Newspapers, periodicals, catalogs, books, notebooks, commercial printing, business forms, stationery, and various iterations of these items also fall into this category.


Filters as porous materials
Courtesy: HENGKO

The filter provides a device or a mass of material with tiny openings specifically designed to remove particulates from gas or liquids. For example, a common residential filter removes dust from the air. 

Commercial applications include the protection of compressed air circuits and noise control. Porous materials combine the properties of lightweight, wide absorption frequency range, and high sound absorption ability. Thus they provide great potential in the field of sound absorption.


Courtesy: Energy Education

A sponge is an example of a porous material as it has a large number of empty spaces compared to its volume.

Did you know that the scientific name for sponges is Porifera? It means pore bearing. Ostia, more commonly referred to as tiny pores, covers the sponge. These pores lead to canals, large holes, and chambers within the sponge. Organic sponges feed by filtering liquid and capturing small particles due to their porous nature.


Rock as a porous material
Courtesy: iStock

The term “porous” refers to rocks that absorb water. In addition, rocks with rounded grains tend to be softer and crumblier than those with interlocking grains. As a result, porous rocks are more delicate than non-porous rocks.

Gas, air, and liquid fill the spaces between the particles. In fact, particles’ shapes and sizes affect how they aggregate, including how tightly they can pack together, which involves a rock’s porosity. This property is the ratio of the volume of a rock’s empty spaces to its total volume.


Example: Fabric
Courtesy: Shutterstock

All textiles are porous media with a hierarchical structure and varied characteristic scales, starting with the nanopores found in each cotton fiber. Between the twisted fibers that form a yarn, larger pores exist in the micron range. Voids between weft and warp strands create the porous area in fabrics. From the fabric’s surface, air passes via the pores.

Benefits of Porous Materials

The performance of porous materials must meet the expected standards of the material application. Sound absorption, heat insulation, and electrical applications are all common uses for these materials.

Porous materials provide excellent resiliency, high physical strength, and are lightweight, providing a rugged, efficiently handled part.
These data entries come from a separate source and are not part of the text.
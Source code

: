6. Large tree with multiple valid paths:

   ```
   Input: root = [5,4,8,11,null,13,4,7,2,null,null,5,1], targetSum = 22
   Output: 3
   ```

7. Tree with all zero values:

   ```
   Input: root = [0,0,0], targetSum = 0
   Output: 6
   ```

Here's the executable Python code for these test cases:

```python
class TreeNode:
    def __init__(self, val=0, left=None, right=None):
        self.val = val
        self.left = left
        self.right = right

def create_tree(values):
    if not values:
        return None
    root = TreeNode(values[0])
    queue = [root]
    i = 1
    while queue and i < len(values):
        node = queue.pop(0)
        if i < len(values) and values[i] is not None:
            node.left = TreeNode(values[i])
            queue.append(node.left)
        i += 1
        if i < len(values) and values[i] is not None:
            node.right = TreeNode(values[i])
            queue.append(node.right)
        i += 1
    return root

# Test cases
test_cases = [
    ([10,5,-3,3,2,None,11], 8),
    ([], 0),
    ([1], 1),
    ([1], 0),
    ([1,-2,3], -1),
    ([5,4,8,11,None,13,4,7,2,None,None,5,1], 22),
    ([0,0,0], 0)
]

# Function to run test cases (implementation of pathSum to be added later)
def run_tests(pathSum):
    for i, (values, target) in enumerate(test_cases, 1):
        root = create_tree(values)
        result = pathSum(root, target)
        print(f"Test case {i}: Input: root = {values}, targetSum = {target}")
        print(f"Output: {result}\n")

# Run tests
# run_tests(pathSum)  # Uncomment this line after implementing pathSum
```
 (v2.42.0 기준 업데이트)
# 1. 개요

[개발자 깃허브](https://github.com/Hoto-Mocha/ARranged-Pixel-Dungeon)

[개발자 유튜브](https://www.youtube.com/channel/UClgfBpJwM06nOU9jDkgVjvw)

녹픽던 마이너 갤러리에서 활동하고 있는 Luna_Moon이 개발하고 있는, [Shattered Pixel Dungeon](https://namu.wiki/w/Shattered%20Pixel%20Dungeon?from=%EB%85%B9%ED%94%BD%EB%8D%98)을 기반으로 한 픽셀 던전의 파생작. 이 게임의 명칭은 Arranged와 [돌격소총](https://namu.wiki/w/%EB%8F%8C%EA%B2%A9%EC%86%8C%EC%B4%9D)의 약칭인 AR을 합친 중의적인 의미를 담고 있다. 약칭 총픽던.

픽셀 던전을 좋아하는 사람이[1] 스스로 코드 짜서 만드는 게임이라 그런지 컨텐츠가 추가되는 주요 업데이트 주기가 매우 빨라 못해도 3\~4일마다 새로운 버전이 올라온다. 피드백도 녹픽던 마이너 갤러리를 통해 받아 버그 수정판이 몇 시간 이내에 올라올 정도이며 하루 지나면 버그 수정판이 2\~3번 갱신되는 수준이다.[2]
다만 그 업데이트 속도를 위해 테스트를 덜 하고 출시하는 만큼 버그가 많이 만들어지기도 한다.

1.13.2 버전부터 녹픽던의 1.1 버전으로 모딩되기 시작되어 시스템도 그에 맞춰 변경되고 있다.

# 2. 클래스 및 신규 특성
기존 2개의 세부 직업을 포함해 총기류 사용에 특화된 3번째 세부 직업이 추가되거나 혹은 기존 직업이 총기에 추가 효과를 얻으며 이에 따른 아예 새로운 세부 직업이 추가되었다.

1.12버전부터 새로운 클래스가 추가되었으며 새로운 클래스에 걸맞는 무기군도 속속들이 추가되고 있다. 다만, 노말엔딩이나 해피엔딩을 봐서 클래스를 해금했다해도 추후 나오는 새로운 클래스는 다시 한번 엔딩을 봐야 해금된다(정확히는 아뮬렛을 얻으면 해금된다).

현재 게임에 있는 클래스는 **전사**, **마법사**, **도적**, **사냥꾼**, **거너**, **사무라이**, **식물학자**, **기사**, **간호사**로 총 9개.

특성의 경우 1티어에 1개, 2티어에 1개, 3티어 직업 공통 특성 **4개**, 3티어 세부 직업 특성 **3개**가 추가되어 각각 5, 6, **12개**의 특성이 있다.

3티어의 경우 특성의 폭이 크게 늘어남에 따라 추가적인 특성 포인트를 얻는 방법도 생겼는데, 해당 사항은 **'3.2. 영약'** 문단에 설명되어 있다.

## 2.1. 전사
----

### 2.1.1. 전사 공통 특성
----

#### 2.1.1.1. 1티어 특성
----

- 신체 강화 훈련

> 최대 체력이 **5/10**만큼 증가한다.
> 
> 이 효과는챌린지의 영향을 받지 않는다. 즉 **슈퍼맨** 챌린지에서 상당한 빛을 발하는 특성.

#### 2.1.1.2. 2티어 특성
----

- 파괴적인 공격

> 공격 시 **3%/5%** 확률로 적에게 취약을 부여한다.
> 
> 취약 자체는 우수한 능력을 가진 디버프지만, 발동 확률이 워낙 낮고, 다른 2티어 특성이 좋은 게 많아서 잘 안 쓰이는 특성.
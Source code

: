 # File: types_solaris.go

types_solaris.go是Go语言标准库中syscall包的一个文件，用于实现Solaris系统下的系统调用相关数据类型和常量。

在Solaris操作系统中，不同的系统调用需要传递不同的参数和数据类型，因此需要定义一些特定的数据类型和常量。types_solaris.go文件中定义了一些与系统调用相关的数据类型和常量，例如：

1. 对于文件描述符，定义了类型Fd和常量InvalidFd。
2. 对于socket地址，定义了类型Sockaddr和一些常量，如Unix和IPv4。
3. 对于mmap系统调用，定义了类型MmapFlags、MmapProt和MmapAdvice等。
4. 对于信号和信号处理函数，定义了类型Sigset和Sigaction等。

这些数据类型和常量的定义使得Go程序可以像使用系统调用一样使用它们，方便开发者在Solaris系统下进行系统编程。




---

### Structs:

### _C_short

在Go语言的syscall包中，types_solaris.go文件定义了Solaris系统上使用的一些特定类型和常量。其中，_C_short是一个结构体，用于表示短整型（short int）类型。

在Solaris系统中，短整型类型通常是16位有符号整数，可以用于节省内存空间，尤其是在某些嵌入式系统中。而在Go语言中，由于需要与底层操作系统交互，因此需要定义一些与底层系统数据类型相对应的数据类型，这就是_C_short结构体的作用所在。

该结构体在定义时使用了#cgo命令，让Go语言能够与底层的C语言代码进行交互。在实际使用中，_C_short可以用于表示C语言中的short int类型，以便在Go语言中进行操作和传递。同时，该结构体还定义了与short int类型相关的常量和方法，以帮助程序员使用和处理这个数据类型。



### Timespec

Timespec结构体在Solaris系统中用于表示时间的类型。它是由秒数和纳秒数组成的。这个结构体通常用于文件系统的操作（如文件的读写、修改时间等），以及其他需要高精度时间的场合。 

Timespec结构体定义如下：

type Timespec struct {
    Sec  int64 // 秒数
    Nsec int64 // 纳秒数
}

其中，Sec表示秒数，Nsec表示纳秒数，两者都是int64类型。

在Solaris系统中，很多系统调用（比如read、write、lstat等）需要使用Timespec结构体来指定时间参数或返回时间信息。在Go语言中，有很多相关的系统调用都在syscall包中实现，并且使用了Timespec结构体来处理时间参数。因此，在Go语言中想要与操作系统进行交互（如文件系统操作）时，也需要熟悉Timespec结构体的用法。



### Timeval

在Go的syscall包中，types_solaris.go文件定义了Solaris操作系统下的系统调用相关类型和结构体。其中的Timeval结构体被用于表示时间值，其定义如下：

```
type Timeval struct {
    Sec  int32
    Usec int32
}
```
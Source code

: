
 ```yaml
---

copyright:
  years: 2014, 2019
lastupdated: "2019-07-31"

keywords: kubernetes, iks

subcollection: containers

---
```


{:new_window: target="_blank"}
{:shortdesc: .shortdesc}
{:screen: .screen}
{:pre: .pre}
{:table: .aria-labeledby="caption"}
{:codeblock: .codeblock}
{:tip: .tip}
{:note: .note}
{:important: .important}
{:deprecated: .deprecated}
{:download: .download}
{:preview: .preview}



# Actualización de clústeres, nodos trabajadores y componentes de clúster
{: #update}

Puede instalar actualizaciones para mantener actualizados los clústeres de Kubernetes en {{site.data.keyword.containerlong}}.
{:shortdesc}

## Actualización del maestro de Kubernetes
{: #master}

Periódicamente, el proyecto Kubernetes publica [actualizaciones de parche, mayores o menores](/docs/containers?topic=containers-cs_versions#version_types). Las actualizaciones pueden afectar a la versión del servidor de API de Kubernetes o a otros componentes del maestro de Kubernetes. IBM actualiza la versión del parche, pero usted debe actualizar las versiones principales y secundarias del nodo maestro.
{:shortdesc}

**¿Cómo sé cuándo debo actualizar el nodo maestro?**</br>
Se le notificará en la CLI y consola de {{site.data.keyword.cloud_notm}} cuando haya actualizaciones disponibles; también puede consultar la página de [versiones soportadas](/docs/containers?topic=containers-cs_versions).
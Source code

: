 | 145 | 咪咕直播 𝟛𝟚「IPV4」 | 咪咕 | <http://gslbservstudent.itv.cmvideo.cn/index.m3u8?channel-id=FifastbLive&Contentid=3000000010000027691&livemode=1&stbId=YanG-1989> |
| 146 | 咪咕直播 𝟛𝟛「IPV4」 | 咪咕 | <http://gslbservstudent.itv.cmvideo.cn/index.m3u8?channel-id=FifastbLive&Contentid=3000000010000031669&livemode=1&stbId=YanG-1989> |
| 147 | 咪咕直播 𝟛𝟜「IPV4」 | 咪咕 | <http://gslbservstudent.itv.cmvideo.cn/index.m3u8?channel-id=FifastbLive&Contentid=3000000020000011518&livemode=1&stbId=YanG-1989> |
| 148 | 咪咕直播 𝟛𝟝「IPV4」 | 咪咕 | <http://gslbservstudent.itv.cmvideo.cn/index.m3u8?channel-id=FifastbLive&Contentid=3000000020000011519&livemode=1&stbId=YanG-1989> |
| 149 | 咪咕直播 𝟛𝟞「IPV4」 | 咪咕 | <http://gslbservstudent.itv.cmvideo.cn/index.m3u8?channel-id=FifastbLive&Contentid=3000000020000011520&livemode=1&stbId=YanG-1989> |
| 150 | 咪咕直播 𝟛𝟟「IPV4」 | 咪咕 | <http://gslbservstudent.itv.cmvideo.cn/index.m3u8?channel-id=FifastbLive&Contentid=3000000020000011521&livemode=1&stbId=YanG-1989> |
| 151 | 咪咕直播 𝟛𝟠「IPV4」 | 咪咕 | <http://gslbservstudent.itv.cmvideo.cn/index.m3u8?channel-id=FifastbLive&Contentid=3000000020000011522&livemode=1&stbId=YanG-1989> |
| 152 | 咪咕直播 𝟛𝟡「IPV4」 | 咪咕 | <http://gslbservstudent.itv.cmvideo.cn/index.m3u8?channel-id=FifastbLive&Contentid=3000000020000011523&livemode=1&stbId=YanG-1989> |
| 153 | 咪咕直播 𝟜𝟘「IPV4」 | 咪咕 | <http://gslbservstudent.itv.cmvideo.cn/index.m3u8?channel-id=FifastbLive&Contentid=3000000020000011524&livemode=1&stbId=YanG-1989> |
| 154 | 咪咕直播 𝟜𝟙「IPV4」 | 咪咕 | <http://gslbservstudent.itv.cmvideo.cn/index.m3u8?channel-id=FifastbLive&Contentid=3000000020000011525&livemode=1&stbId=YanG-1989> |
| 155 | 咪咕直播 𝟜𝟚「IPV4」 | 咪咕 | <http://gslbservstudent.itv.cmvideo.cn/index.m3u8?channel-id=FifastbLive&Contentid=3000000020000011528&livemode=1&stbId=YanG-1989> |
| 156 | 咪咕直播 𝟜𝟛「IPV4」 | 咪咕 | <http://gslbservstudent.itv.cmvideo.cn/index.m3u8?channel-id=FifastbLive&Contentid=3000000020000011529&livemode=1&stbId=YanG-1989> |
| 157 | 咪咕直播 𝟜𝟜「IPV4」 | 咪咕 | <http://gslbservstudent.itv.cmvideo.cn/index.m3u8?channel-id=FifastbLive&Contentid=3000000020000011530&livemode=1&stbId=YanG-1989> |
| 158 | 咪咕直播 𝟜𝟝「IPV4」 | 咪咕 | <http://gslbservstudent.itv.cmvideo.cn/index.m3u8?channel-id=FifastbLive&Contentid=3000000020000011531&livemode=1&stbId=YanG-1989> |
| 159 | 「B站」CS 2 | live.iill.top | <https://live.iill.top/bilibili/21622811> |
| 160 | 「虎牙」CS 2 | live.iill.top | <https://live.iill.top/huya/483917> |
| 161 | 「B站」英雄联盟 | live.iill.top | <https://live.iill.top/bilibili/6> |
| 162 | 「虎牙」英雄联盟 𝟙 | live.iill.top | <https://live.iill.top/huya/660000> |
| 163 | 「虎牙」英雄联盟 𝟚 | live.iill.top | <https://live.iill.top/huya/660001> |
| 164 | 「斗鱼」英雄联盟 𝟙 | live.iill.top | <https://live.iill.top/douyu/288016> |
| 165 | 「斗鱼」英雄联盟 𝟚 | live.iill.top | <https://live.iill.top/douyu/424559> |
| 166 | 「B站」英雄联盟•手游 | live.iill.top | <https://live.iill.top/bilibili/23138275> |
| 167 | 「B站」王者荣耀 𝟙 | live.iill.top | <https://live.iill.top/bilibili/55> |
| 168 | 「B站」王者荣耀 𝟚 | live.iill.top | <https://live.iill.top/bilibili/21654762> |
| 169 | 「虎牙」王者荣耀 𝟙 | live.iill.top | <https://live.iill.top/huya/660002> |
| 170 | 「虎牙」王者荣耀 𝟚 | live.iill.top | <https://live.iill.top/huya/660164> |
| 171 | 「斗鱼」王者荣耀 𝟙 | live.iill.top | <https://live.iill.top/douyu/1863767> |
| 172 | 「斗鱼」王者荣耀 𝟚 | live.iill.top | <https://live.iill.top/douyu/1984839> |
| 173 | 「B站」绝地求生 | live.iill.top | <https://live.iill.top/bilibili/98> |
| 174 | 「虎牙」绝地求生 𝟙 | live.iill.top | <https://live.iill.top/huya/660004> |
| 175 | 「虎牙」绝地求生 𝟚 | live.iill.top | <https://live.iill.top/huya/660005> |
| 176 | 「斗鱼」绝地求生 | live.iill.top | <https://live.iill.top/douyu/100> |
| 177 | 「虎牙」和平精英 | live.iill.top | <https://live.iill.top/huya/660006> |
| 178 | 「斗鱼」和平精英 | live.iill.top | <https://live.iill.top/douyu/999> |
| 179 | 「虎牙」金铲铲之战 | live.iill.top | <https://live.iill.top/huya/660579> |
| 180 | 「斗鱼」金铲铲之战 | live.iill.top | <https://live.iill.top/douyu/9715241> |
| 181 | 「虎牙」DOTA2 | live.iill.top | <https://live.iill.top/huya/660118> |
These materials may attain up to 99.8% filtration efficiency.

Porous carbon materials are in high demand due to their superior physical and chemical qualities, including thermal conductivity, electrical conductivity, low density, and chemical stability, as well as their widespread availability.

Because of their unique properties, porous materials can be used in energy-saving and energy-conversion modules. These characteristics may improve material efficiency in terms of power and energy density, stability, and lifetime.

Reduction of Porosity in Material

Porosity for the aforementioned items typically presents as a positive characteristic. In welding applications, the absorption of nitrogen, oxygen, and hydrogen in the molten weld pool causes porosity that ends up trapped in the weld metal. And at times, porosity in a material may be undesirable.

Fortunately, there are processing options available to reduce porosity.

Molten Metal Porosity

The porosity of your parts and components might be affected by the pouring temperature at which you pour them. For example, low metal temperatures may lead to increased porosity. Setting up high-pressure die casting process settings helps maintain a constant pouring rate and pressure.

A mold with sharp corners and edges may allow for inconsistent cooling temperatures, thus promoting porosity. You can set processing settings to guarantee that the mold is appropriately built and has the proper hardness.

Sealants, Paints, and Coatings

Often sealants provide a practical means to reduce porosity. Weatherproofing a wooden fence is an easily relatable example of how porosity can be reduced and the service life of a material extended.

woman panting fence
Courtesy: Northland Fence


Contaminants on an alloy can lead to more porosity and reduce service effectiveness. Suitable processing steps such as pickling, passivation, and sandblasting ensure a clean alloy stays as clean and removes potential contaminants.